Given that the amount of regressions to be calculated can be extremely large, we implemented the core regression functions of Reot in C++ (via Rcpp) to ensure acceptable computation times. All input and output is based on Raster* classes to ensure seamless integration with existing analysis tools and work-flows. Reot is available from CRAN. The development version is hosted on GitHub.

Examples

Example 1: Winter mean 700 mb height over the Northern Hemisphere

As a first example, we replicate one of the examples from van den Dool et al. (2000) (Example 3.d. – Figure 6). A spatio-temporal field of 700 mb geopotential heights of NCEP/NCAR Reanalysis grids Kalnay et al. (1996) is decomposed into its four leading modes exhibiting the prominent patterns of North Atlantic Oscillation (NAO) and Pacific-North American Pattern (PNA) as modes 1 and 2, respectively. The climatologically inclined reader is referred to the respective Section in van den Dool et al. (2000) for a more detailed description of the atmospheric dynamics and processes associated with the identified patterns. Here, we merely want to highlight, that the Reot implementation of the algorithm produces similar results to the original implementation by van den Dool et al. (2000).

library("rworldmap")
library("rgdal")
library("rgeos")
library("latticeExtra")
library("gridExtra")
library("Reot")

### load the necessary data
data("vdendool")
data("coastsCoarse")

### calculate the first four EOT modes
modes <- eot(pred = vdendool, resp = NULL, n = 4, 
             reduce.both = FALSE, standardised = FALSE, 
             print.console = TRUE)
## 
## Calculating linear model ... 
## Locating 1. EOT ...
## Location: -35 77.67 
## Cum. expl. variance (%): 21.53 
## 
## Calculating linear model ... 
## Locating 2. EOT ...
## Location: -165 43.15 
## Cum. expl. variance (%): 38.17 
## 
## Calculating linear model ... 
## Locating 3. EOT ...
## Location: 85 67.81 
## Cum. expl. variance (%): 46.08 
## 
## Calculating linear model ... 
## Locating 4. EOT ...
## Location: -25 53.01 
## Cum. expl. variance (%): 53.07
### set appropriate projection
ster <- CRS("+proj=stere +lat_0=90 +lon_0=-45")

xmin <- -180
xmax <- 180
ymin <- 20
ymax <- 90     # Coordinates for bounding box
bb <- cbind(x = c(xmin, xmin, xmax, xmax, xmin), 
            y = c(ymin, ymax, ymax, ymin, ymin))
SP <- SpatialPolygons(list(Polygons(list(Polygon(bb)), 
                                    "1")), 
                      proj4string = CRS(proj4string(coastsCoarse)))

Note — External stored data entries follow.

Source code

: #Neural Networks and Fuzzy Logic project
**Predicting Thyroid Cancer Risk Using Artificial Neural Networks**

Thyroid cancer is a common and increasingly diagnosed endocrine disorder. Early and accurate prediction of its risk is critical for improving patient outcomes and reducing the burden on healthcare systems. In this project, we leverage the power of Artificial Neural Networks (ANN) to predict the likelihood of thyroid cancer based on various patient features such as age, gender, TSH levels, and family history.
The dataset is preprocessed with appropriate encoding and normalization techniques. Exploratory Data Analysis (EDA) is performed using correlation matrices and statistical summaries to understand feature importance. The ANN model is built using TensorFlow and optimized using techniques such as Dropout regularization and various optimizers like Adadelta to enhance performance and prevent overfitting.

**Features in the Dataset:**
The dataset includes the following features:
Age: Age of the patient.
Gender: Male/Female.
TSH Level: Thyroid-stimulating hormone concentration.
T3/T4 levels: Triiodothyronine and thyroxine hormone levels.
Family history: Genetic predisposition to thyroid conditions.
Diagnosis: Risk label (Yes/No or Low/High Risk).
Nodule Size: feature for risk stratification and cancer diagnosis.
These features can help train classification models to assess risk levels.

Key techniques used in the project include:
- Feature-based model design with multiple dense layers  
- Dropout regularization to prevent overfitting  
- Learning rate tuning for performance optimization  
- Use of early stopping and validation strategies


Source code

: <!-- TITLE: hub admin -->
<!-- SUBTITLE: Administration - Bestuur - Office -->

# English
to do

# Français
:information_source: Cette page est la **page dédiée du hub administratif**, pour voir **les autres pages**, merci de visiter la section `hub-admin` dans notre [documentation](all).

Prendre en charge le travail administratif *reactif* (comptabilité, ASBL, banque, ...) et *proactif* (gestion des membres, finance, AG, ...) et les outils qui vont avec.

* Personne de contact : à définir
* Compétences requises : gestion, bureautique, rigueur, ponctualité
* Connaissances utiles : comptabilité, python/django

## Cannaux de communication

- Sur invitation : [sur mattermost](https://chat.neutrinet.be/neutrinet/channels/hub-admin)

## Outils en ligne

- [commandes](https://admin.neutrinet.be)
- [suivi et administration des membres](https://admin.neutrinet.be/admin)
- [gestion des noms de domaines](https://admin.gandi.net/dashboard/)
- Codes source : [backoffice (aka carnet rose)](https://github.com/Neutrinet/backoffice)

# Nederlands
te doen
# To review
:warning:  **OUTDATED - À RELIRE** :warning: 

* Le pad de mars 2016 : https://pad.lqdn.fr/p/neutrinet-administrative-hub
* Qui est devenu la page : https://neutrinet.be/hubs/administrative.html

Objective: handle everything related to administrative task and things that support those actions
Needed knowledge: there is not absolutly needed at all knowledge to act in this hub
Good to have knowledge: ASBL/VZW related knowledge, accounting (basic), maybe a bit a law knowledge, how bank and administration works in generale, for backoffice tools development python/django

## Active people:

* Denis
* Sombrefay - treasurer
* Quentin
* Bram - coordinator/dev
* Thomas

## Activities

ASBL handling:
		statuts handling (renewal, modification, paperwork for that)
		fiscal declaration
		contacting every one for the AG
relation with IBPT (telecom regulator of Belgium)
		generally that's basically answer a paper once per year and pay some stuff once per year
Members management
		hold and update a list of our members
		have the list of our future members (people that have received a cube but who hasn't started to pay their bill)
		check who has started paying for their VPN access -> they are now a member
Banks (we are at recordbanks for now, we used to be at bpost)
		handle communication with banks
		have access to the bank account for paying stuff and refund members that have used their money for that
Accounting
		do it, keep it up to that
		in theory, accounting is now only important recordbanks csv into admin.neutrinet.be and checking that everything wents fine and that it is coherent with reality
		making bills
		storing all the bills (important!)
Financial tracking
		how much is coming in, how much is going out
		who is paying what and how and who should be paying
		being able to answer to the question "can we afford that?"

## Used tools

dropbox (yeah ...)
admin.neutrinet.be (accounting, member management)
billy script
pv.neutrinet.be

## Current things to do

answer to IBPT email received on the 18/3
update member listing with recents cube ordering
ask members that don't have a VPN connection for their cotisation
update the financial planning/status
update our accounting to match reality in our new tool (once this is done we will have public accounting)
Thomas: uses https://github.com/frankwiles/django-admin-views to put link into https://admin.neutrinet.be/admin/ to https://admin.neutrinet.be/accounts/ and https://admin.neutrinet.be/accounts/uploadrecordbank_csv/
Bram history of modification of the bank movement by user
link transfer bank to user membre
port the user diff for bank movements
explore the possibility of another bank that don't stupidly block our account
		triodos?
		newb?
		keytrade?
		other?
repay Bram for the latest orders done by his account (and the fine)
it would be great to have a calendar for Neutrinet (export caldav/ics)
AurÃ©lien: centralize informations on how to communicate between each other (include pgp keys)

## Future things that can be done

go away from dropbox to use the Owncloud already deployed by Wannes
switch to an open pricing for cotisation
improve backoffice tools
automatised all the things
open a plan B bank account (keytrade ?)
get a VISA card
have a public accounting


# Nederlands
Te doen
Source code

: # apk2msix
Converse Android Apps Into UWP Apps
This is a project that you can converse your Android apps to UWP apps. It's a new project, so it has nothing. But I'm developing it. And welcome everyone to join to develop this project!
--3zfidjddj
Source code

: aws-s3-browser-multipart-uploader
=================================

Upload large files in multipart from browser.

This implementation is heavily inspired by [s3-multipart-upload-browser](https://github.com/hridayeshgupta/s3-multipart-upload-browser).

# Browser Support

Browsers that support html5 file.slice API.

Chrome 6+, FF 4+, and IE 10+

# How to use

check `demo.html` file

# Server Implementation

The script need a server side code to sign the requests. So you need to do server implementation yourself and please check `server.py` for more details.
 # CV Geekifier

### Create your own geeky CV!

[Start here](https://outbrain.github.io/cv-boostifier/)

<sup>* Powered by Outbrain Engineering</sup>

gI <- gIntersects(coastsCoarse, SP, byid = TRUE) 
out <- vector(mode = "list", length = length(which(gI))) 
ii <- 1

for (i in seq(along = gI)) if (gI[i]) {
  out[[ii]] <- gIntersection(coastsCoarse[i, ], SP)
  row.names(out[[ii]]) <- row.names(coastsCoarse)[i]
  ii <- ii + 1
  }

nhem.coasts <- do.call("rbind", out)
nhem.coasts.ster <- spTransform(nhem.coasts, ster) 

lout <- list("sp.lines", nhem.coasts.ster, 
             col = "grey30", grid = TRUE)

### define colors
clrs <- colorRampPalette(rev(brewer.pal(9, "RdBu")))

### re-project modes
mode <- lapply(seq(modes), function(i) {
  projectRaster(modes[[i]]$r.predictor, crs = ster)
  })

### create title for each image
titles <- lapply(seq(mode), function(i) {
  paste("Mode ", i, " : ", "EV = ", 
        round(if (i > 1) {
          modes[[i]]$exp.var * 100 - 
            modes[[i - 1]]$exp.var * 100
          } else {
            modes[[i]]$exp.var * 100
            }, 1), " : ", "BP = ", 
        as.integer(modes[[i]]$loc.eot[, 1]), 
        ", ", as.integer(modes[[i]]$loc.eot[, 2]), 
        sep = "")
  })

### create plots
p <- lapply(seq(mode), function(i) {
  spplot(mode[[i]], sp.layout = lout, 
         main = list(titles[[i]], cex = 0.7),
         col.regions = clrs(1000), at = seq(-1, 1, 0.2),
         par.settings = list(axis.line = list(col = 0)),
         colorkey = list(height = 0.75, width = 1))
  })

### arrange and plot
f <- function(...) grid.arrange(..., heights = 1, ncol = 2)
do.call(f, p)

plot of chunk unnamed-chunk-1

Even though the location of the identified base points (BP) is somewhat offset, and hence the explained variance (EV) figures differ slightly compared to van den Dool (2000), it is obvious that the isolated patterns are very similar and represent the same signals. We can only speculate as to why the base point locations differ slightly, but potential reasons may include different version numbers of the reanalysis data, rounding discrepancies between the utilised programming languages (especially when summing up the coefficients of determination) and slight differences in geographic projections.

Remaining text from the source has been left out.